The renovation of Buffalo State’s Science and Mathematics Complex (SAMC) is a mathematical marvel of its own—one composed of four intricate phases that must come together perfectly to make a renovated whole. That final equation is expected to be complete at the beginning of 2021 when Phase 4 of the extensive renovation project that began in 2009 is finished.
The new SAMC—a 224,000-square-foot facility spread over three levels—will be home to the Biology, Chemistry, Earth Sciences and Science Education, Mathematics, and Physics departments, the Great Lakes Center, and a state-of-the-art Whitworth Ferguson Planetarium. Designed by Cannon Design, the renovations are expected to cost more than $110 million, with $35.5 million dedicated to Phase 4. The majority of the project was paid for out of state funds.
“This is our most ambitious construction project in decades. It’s also one that will greatly enhance the programs that are housed in the building and the campus as a whole,” said Steve Shaffer, Buffalo State’s director of facilities construction and maintenance.
After demolishing the south wing of the original 56-year-old building, workers began construction of the final stage of renovations in July. Phase 4 adds classrooms, a greenhouse, study space, faculty offices, and research labs for biology, chemistry, and earth science.
The final addition will connect the main entrance and lobby to the three-story atrium. Inside the lobby will be the spherical stand-alone planetarium. The lobby also will house a cafe and seating area. Landscaping for the complex will be completed in this phase.
“The changes will bring big benefits for the faculty and the students,” Shaffer said. “With dedicated research labs and the way the classrooms flow, there is more possibility for cross-collaboration between math and science.”
The new planetarium, replacing the temporary one now housed in Buckham, will be a key attraction. With a digital projector that can handle fully immersive movies, the new planetarium will offer students and visitors a chance to see the stars from the vantage point of Earth, as well as travel to other planets and galaxies, said Kevin Williams, planetarium director and associate professor of earth sciences and science education.

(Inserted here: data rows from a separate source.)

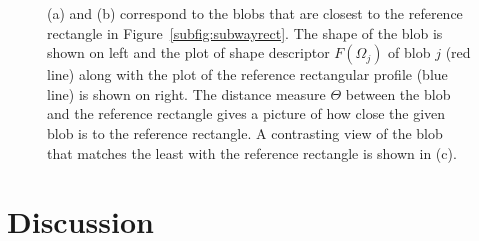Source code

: \documentclass {udthesis}
\begin{document}
\begin{figure} 
\centering
{}
\caption{(a) and (b) correspond to the blobs that are closest to the reference rectangle in Figure~\ref{subfig:subwayrect}. The shape of the blob is shown on left and the plot of shape descriptor $F(\Omega_j)$ of blob $j$ (red line) along with the plot of the reference rectangular profile (blue line) is shown on right. The distance measure $\Theta$ between the blob and the reference rectangle gives a picture of how close the given blob is to the reference rectangle. A contrasting view of the blob that matches the least with the reference rectangle is shown in (c).}
\end{figure}      


\section{Discussion}
\end{document}
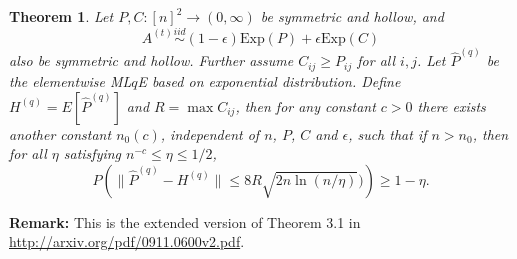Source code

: \documentclass[a4paper]{article}
\newtheorem{theorem}[fact]{Theorem}
\begin{document}
\begin{theorem}
\label{thm:PqDiff}
Let $P, C :[n]^2 \rightarrow (0,\infty)$ be symmetric and hollow, and
\[
	A^{(t)} \stackrel{iid}{\sim} (1-\epsilon) \mathrm{Exp}(P) + \epsilon \mathrm{Exp}(C)
\]
also be symmetric and hollow. Further assume $C_{ij} \ge P_{ij}$ for all $i, j$.
Let $\hat{P}^{(q)}$ be the elementwise ML$q$E based on exponential distribution.
Define $H^{(q)} = E[\hat{P}^{(q)}]$ and $R=\max C_{ij}$,
then for any constant $c > 0$ there exists another constant $n_0(c)$, independent of $n$, $P$, $C$ and $\epsilon$, such that if $n > n_0$, then for all $\eta$ satisfying $n^{-c} \le \eta \le 1/2$,
\[
	P \left( \| \hat{P}^{(q)} - H^{(q)} \| \le 8 R \sqrt{2 n \ln(n/\eta)}) \right) \ge 1 - \eta.
\]
\end{theorem}
\textbf{Remark:} This is the extended version of Theorem 3.1 in \href{url}{http://arxiv.org/pdf/0911.0600v2.pdf}.
\end{document}
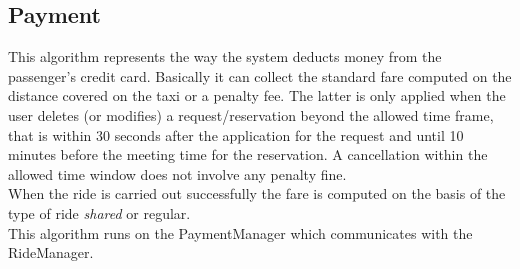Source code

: \documentclass[a4paper,11pt]{report} %
\begin{document}
	\subsection{Payment}
	This algorithm represents the way the system deducts money from the passenger's credit card. Basically it can collect the standard fare computed on the distance covered on the taxi or a penalty fee. The latter is only applied when the user deletes (or modifies) a request/reservation beyond the allowed time frame, that is within 30 seconds after the application for the request and until 10 minutes before the meeting time for the reservation. A cancellation within the allowed time window does not involve any penalty fine.\\
	When the ride is carried out successfully the fare is computed on the basis of the type of ride \textit{shared} or regular.\\
	This algorithm runs on the PaymentManager which communicates with the RideManager.\\
	
\end{document}

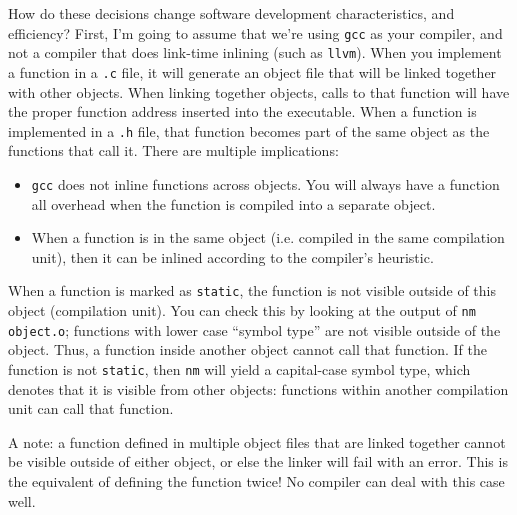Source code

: \documentclass[11pt,onecolumn]{article}
\begin{document}
How do these decisions change software development characteristics,
and efficiency?  First, I'm going to assume that we're using {\tt gcc}
as your compiler, and not a compiler that does link-time inlining
(such as {\tt llvm}).  When you implement a function in a {\tt *.c}
file, it will generate an object file that will be linked together
with other objects.  When linking together objects, calls to that
function will have the proper function address inserted into the
executable.  When a function is implemented in a {\tt *.h} file, that
function becomes part of the same object as the functions that call
it.  There are multiple implications:
\begin{itemize}[itemsep=0pt,topsep=1pt,parsep=1pt,leftmargin=2.5em]
\item {\tt gcc} does not inline functions across objects.  You will
  always have a function all overhead when the function is compiled
  into a separate object.
\item When a function is in the same object (i.e. compiled in the same
  compilation unit), then it can be inlined according to the
  compiler's heuristic.
\end{itemize}

When a function is marked as {\tt static}, the function is not visible
outside of this object (compilation unit).  You can check this by
looking at the output of {\tt nm object.o}; functions with lower case
``symbol type'' are not visible outside of the object.  Thus, a
function inside another object cannot call that function.  If the
function is not {\tt static}, then {\tt nm} will yield a capital-case
symbol type, which denotes that it is visible from other objects:
functions within another compilation unit can call that function.

A note: a function defined in multiple object files that are linked
together cannot be visible outside of either object, or else the
linker will fail with an error.  This is the equivalent of defining
the function twice!  No compiler can deal with this case well.
\end{document}
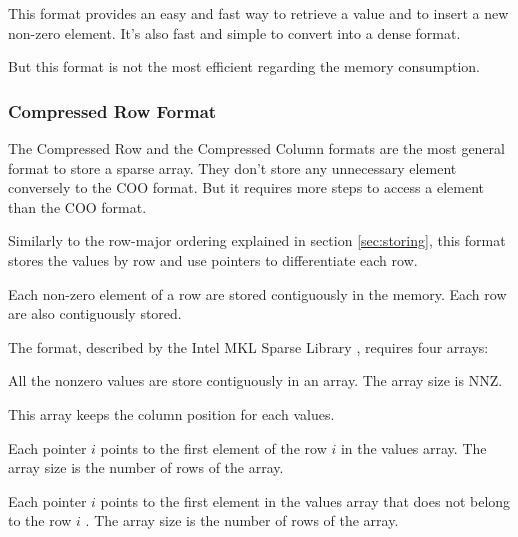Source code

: This format provides an easy and fast way to retrieve a value and to insert a new non-zero element. It's also fast and simple to convert into a dense format.

But this format is not the most efficient regarding the memory consumption.

\subsubsection{Compressed Row Format}

The Compressed Row and the Compressed Column formats are the most general format to store a sparse array. They don't store any unnecessary element conversely to the COO format. But it requires more steps to access a element than the COO format. 

Similarly to the row-major ordering explained in section \ref{sec:storing}, this format stores the values by row and use pointers to differentiate each row.

Each non-zero element of a row are stored contiguously in the memory. Each row are also contiguously stored.

The format, described by the Intel MKL Sparse Library \cite{mklformat}, requires four arrays:
\begin{description}[leftmargin=!,labelwidth=\widthof{\bfseries Beginning of row pointers}]
	\item [Values] All the nonzero values are store contiguously in an array. The array size is {NNZ}.
	\item [Column pointers] This array keeps the column position for each values.
	\item [Beginning of row pointers] Each pointer $i$ points to the first element of the row $i$ in the values array. The array size is the number of rows of the array.
	\item [End of row pointers]  Each pointer $i$ points to the first element in the values array that does not belong to the row $i$ . The array size is the number of rows of the array.
\end{description}

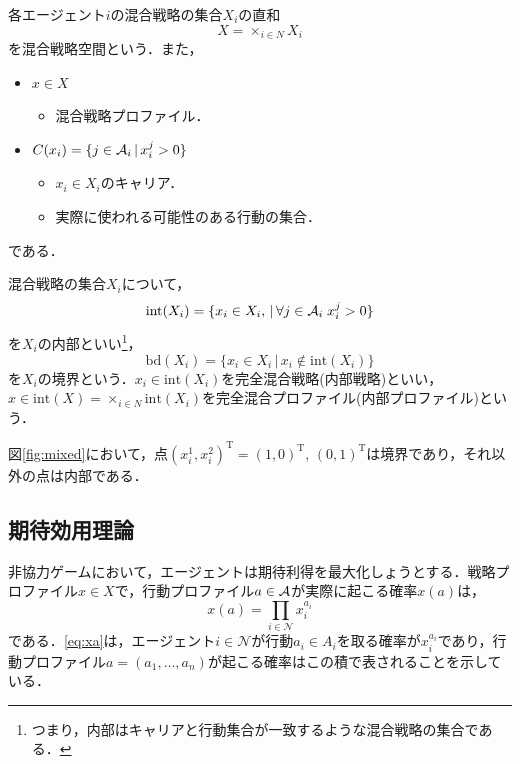 \documentclass{jsreport}
\begin{document}
各エージェント$i$の混合戦略の集合$X_i$の直和
\begin{equation}
  X = \times_{i \in N} X_i \nonumber
\end{equation}
を混合戦略空間という．また，
\begin{itemize}
  \item $x \in X$
  \begin{itemize}
    \item 混合戦略プロファイル．
  \end{itemize}
  \item $C(x_i) = \{j \in {\cal A}_i \, | \, x_i^j > 0\}$
  \begin{itemize}
    \item $x_i \in X_i$のキャリア．
    \item 実際に使われる可能性のある行動の集合．
  \end{itemize}
\end{itemize}
である．

混合戦略の集合$X_i$について，
\begin{equation}
  \mathrm{int}(X_i) = \{x_i \in X_i, \, | \, \forall j \in {\cal A}_i \; x_i^j > 0\} \nonumber
\end{equation}
を$X_i$の内部といい\footnote{つまり，内部はキャリアと行動集合が一致するような混合戦略の集合である．}，
\begin{equation}
  \mathrm{bd}(X_i) = \{x_i \in X_i \, | \, x_i \notin \mathrm{int}(X_i)\} \nonumber
\end{equation}
を$X_i$の境界という．$x_i \in \mathrm{int}(X_i)$を完全混合戦略(内部戦略)といい，$x \in \mathrm{int}(X) = \times_{i \in N} \mathrm{int}(X_i)$を完全混合プロファイル(内部プロファイル)という．

図\ref{fig:mixed}において，点$(x_i^1, x_i^2)^{\mathrm{T}} = (1, 0)^{\mathrm{T}}, \, (0, 1)^{\mathrm{T}}$は境界であり，それ以外の点は内部である．

\subsection{期待効用理論}
非協力ゲームにおいて，エージェントは期待利得を最大化しょうとする．戦略プロファイル$x \in X$で，行動プロファイル$a \in {\cal A}$が実際に起こる確率$x(a)$は，
\begin{equation}
  x(a) = \prod_{i \in \mathcal{N}} x_i^{a_i} \label{eq:xa}
\end{equation}
である．\eqref{eq:xa}は，エージェント$i \in \mathcal{N}$が行動$a_i \in A_i$を取る確率が$x_i^{a_i}$であり，行動プロファイル$a = (a_1, \ldots, a_n)$が起こる確率はこの積で表されることを示している．
\end{document}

A $1 million gift made during Buffalo State’s initiative Transforming Lives: A Campaign for Buffalo State supplemented the state funds for the new and improved planetarium. The gift will pay for a star projector, new programs, and an endowment for upkeep.
“The planetarium ties into astronomy, of course, but also to the earth sciences—what processes happen below Earth’s surface, and what has happened to the Earth through time,” Williams said. “It’s more interdisciplinary than people would think.”
Other disciplines, such as biology, can use the planetarium, for instance.
“Besides programs related to cells and evolution, it will have the kind of software used by medical schools to look at the human body and slice through the different systems,” Williams said.
Programs open to the public are expected to continue and eventually expand.
“People are definitely excited about the new planetarium,” Williams said. “We’ve had a lot of contract from different groups wanting to visit.”
Overall, he said it’s exciting to see all the changes throughout the SAMC.
“I remember when I first came to Buffalo State, you would almost not guess it was a science building,” he said. “Now, it’s more cutting-edge, attractive, and conducive to the kind of research our undergraduates are taking on. There are also many exciting ways that science is on display for everyone who visits the building.”